2. Fail-Closed Defaults
Claude Code’s buildTool() factory function sets conservative defaults for new tools:
const TOOL_DEFAULTS = {
isConcurrencySafe: false, // Default: not concurrency-safe
isReadOnly: false, // Default: not read-only (requires permission check)
// ...
}This is an ingenious design in safety engineering: any newly added tool, if the developer forgets to declare its safety properties, will automatically be treated as “potentially dangerous, not concurrency-safe.” The system defaults to safe, rather than defaulting to trust. To have a tool marked as concurrency-safe or permission-exempt, the developer must explicitly declare it — this is equivalent to requiring active proof of safety, rather than assuming safety.
3. Concurrent Tool Orchestration
Claude Code’s partitionToolCalls() function (toolOrchestration.ts) implements an elegant concurrency strategy:
// Partition a batch of tool calls into concurrent and non-concurrent batches
function partitionToolCalls(toolUseMessages, toolUseContext): Batch[] {
return toolUseMessages.reduce((acc, toolUse) => {
const tool = findToolByName(toolUseContext.options.tools, toolUse.name);
const isConcurrencySafe = tool?.isConcurrencySafe(parsedInput) ?? false;
// Consecutive safe tools are merged into one batch for parallel execution
if (isConcurrencySafe && acc[acc.length - 1]?.isConcurrencySafe) {
acc[acc.length - 1].blocks.push(toolUse);
} else {
acc.push({ isConcurrencySafe, blocks: [toolUse] });
}
return acc;
}, []);
}When the model calls GrepTool, GlobTool, and ReadFileTool simultaneously in a single response, these three read-only tools are grouped into one batch and executed in parallel, reducing latency from 3x to 1x. But if a FileWriteTool is mixed in, it is separated into its own serial batch to ensure atomicity of write operations. This kind of concurrency orchestration is impossible in the minimal version, because the minimal version’s tools are JSON objects — there is nowhere to declare isConcurrencySafe().

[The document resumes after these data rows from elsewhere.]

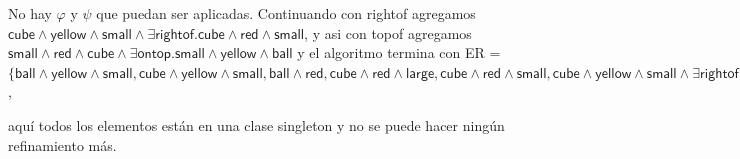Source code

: No hay
$\varphi$ y $\psi$ que puedan ser aplicadas. Continuando con \textsf{rightof} agregamos $\textsf{cube} \wedge \textsf{yellow} \wedge \textsf{small} \wedge \exists \textsf{rightof}. \textsf{cube} \wedge \textsf{red} \wedge \textsf{small}$, y asi con \textsf{topof} agregamos $\textsf{small} \wedge \textsf{red} \wedge \textsf{cube} \wedge \exists \textsf{ontop}. \textsf{small} \wedge \textsf{yellow} \wedge \textsf{ball}$ y el algoritmo termina con ER = $\{\textsf{ball} \wedge \textsf{yellow} \wedge \textsf{small}, \textsf{cube} \wedge \textsf{yellow} \wedge \textsf{small}, \textsf{ball} \wedge \textsf{red}, \textsf{cube} \wedge \textsf{red} \wedge \textsf{large}, \textsf{cube} \wedge \textsf{red} \wedge \textsf{small}, \textsf{cube} \wedge \textsf{yellow} \wedge \textsf{small} \wedge \exists \textsf{rightof}. \textsf{cube} \wedge \textsf{red} \wedge \textsf{small}, \textsf{small} \wedge \textsf{red} \wedge \textsf{cube} \wedge \exists \textsf{ontop}. \textsf{small} \wedge \textsf{yellow} \wedge \textsf{ball}\}$, %

aqu\'i todos los elementos est\'an en una clase singleton y no se puede hacer
ning\'un refinamiento m\'as. 


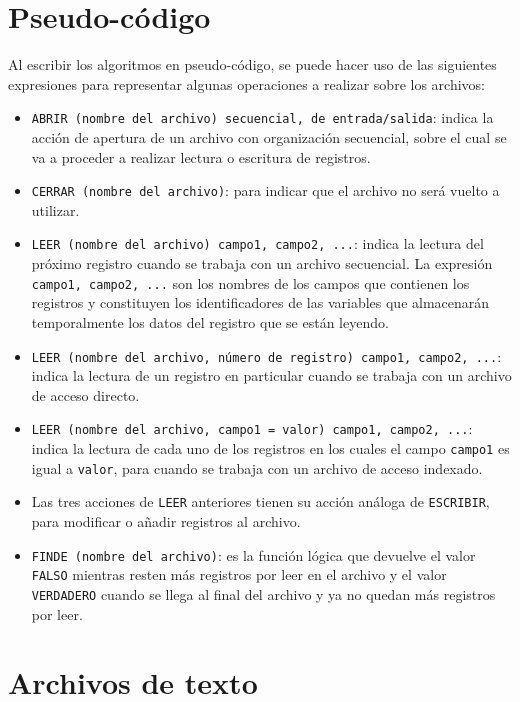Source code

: \documentclass[]{book}
\providecommand{\tightlist}{%
  \setlength{\itemsep}{0pt}\setlength{\parskip}{0pt}}
\begin{document}
\hypertarget{pseudo-codigo}{%
\section{Pseudo-código}\label{pseudo-codigo}}

Al escribir los algoritmos en pseudo-código, se puede hacer uso de las siguientes expresiones para representar algunas operaciones a realizar sobre los archivos:

\begin{itemize}
\tightlist
\item
  \texttt{ABRIR\ (nombre\ del\ archivo)\ secuencial,\ de\ entrada/salida}: indica la acción de apertura de un archivo con organización secuencial, sobre el cual se va a proceder a realizar lectura o escritura de registros.
\item
  \texttt{CERRAR\ (nombre\ del\ archivo)}: para indicar que el archivo no será vuelto a utilizar.
\item
  \texttt{LEER\ (nombre\ del\ archivo)\ campo1,\ campo2,\ ...}: indica la lectura del próximo registro cuando se trabaja con un archivo secuencial. La expresión \texttt{campo1,\ campo2,\ ...} son los nombres de los campos que contienen los registros y constituyen los identificadores de las variables que almacenarán temporalmente los datos del registro que se están leyendo.
\item
  \texttt{LEER\ (nombre\ del\ archivo,\ número\ de\ registro)\ campo1,\ campo2,\ ...}: indica la lectura de un registro en particular cuando se trabaja con un archivo de acceso directo.
\item
  \texttt{LEER\ (nombre\ del\ archivo,\ campo1\ =\ valor)\ campo1,\ campo2,\ ...}: indica la lectura de cada uno de los registros en los cuales el campo \texttt{campo1} es igual a \texttt{valor}, para cuando se trabaja con un archivo de acceso indexado.
\item
  Las tres acciones de \texttt{LEER} anteriores tienen su acción análoga de \texttt{ESCRIBIR}, para modificar o añadir registros al archivo.
\item
  \texttt{FINDE\ (nombre\ del\ archivo)}: es la función lógica que devuelve el valor \texttt{FALSO} mientras resten más registros por leer en el archivo y el valor \texttt{VERDADERO} cuando se llega al final del archivo y ya no quedan más registros por leer.
\end{itemize}

\hypertarget{archivos-de-texto}{%
\section{Archivos de texto}\label{archivos-de-texto}}
\end{document}
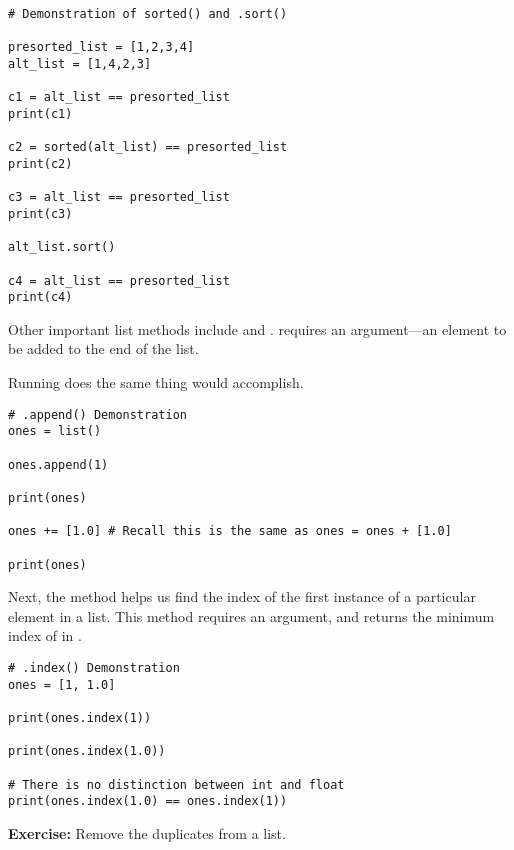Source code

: \begin{lstlisting}
# Demonstration of sorted() and .sort()

presorted_list = [1,2,3,4]
alt_list = [1,4,2,3]

c1 = alt_list == presorted_list
print(c1)

c2 = sorted(alt_list) == presorted_list
print(c2)

c3 = alt_list == presorted_list
print(c3)

alt_list.sort()

c4 = alt_list == presorted_list
print(c4)
\end{lstlisting}


\smallskip

Other important list methods include  and .  requires an argument---an element to be added to the end of the list.

Running  does the same thing  would accomplish.

\begin{lstlisting}
# .append() Demonstration
ones = list()

ones.append(1)

print(ones)

ones += [1.0] # Recall this is the same as ones = ones + [1.0]

print(ones)
\end{lstlisting}


\smallskip

\noindent Next, the  method helps us find the index of the first instance of a particular element in a list. This method requires an argument, and  returns the minimum index of  in . 


\begin{lstlisting}
# .index() Demonstration
ones = [1, 1.0] 

print(ones.index(1))

print(ones.index(1.0)) 

# There is no distinction between int and float
print(ones.index(1.0) == ones.index(1)) 
\end{lstlisting}

\smallskip
\noindent \textbf{Exercise:} Remove the duplicates from a list.

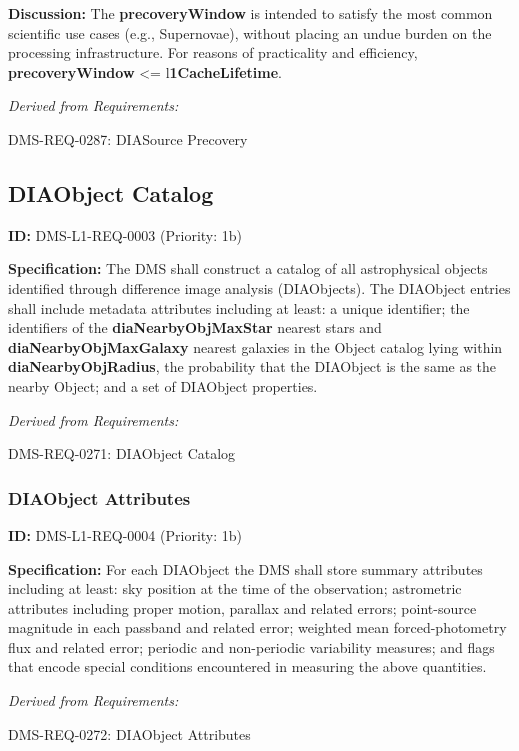 \documentclass[SE,toc,lsstdraft]{lsstdoc}
\begin{document}
\textbf{Discussion: }The \textbf{precoveryWindow }is intended to satisfy the most common scientific use cases (e.g., Supernovae), without placing an undue burden on the processing infrastructure.  For reasons of practicality and efficiency, \textbf{precoveryWindow }<= l\textbf{1CacheLifetime}.

\emph{Derived from Requirements:}

DMS-REQ-0287:
DIASource Precovery \newline

\subsection{DIAObject Catalog}

\label{DMS-L1-REQ-0003}
\textbf{ID:} DMS-L1-REQ-0003 (Priority: 1b)

\textbf{Specification:} The DMS shall construct a catalog of all astrophysical objects identified through difference image analysis (DIAObjects). The DIAObject entries shall include metadata attributes including at least: a unique identifier; the identifiers of the\textbf{ diaNearbyObjMaxStar} nearest stars and \textbf{diaNearbyObjMaxGalaxy} nearest galaxies in the Object catalog lying within \textbf{diaNearbyObjRadius}, the probability that the DIAObject is the same as the nearby Object; and a set of DIAObject properties.

\emph{Derived from Requirements:}

DMS-REQ-0271:
DIAObject Catalog \newline

\subsubsection{DIAObject Attributes}

\label{DMS-L1-REQ-0004}
\textbf{ID:} DMS-L1-REQ-0004 (Priority: 1b)

\textbf{Specification:} For each DIAObject the DMS shall store summary attributes including at least: sky position at the time of the observation; astrometric attributes including proper motion, parallax and related errors; point-source magnitude in each passband and related error; weighted mean forced-photometry flux and related error; periodic and non-periodic variability measures; and flags that encode special conditions encountered in measuring the above quantities.

\emph{Derived from Requirements:}

DMS-REQ-0272:
DIAObject Attributes \newline
\end{document}
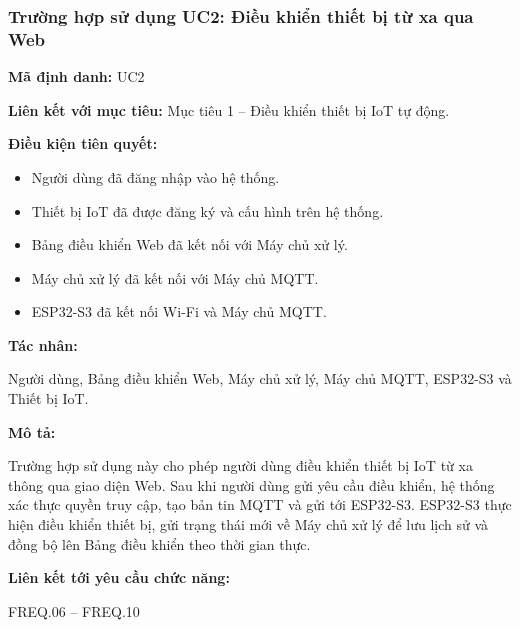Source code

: \documentclass[a4paper,12pt]{article}
\begin{document}
\subsubsection{Trường hợp sử dụng UC2: Điều khiển thiết bị từ xa qua Web}

\textbf{Mã định danh:}
UC2

\textbf{Liên kết với mục tiêu:}
Mục tiêu 1 -- Điều khiển thiết bị IoT tự động.

\textbf{Điều kiện tiên quyết:}
\begin{itemize}
    \item Người dùng đã đăng nhập vào hệ thống.
    \item Thiết bị IoT đã được đăng ký và cấu hình trên hệ thống.
    \item Bảng điều khiển Web đã kết nối với Máy chủ xử lý.
    \item Máy chủ xử lý đã kết nối với Máy chủ MQTT.
    \item ESP32-S3 đã kết nối Wi-Fi và Máy chủ MQTT.
\end{itemize}

\textbf{Tác nhân:}

Người dùng, Bảng điều khiển Web, Máy chủ xử lý, Máy chủ MQTT, ESP32-S3 và Thiết bị IoT.

\textbf{Mô tả:}

Trường hợp sử dụng này cho phép người dùng điều khiển thiết bị IoT từ xa thông qua giao diện Web. Sau khi người dùng gửi yêu cầu điều khiển, hệ thống xác thực quyền truy cập, tạo bản tin MQTT và gửi tới ESP32-S3. ESP32-S3 thực hiện điều khiển thiết bị, gửi trạng thái mới về Máy chủ xử lý để lưu lịch sử và đồng bộ lên Bảng điều khiển theo thời gian thực.

\textbf{Liên kết tới yêu cầu chức năng:}

FREQ.06 -- FREQ.10
\\
\end{document}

Additionally, Claude Code has a ToolSearch lazy loading mechanism: not all 66+ tools are placed in the system prompt (that would consume too many tokens). Instead, infrequently used tools are marked as shouldDefer and discovered on demand through a special ToolSearch tool. This is similar to dynamic linking in operating systems — instead of loading all libraries into memory, they are loaded only when needed.
Component 3: Agent Loop
Corresponding source code: Minimal implementation
src/agent.ts’schatAnthropic()(65 lines core) | Claude Codesrc/query.ts(1,728 lines)
Why an Agent Loop Is Needed
This is the heart of a coding agent, and the fundamental difference between an agent and a chatbot.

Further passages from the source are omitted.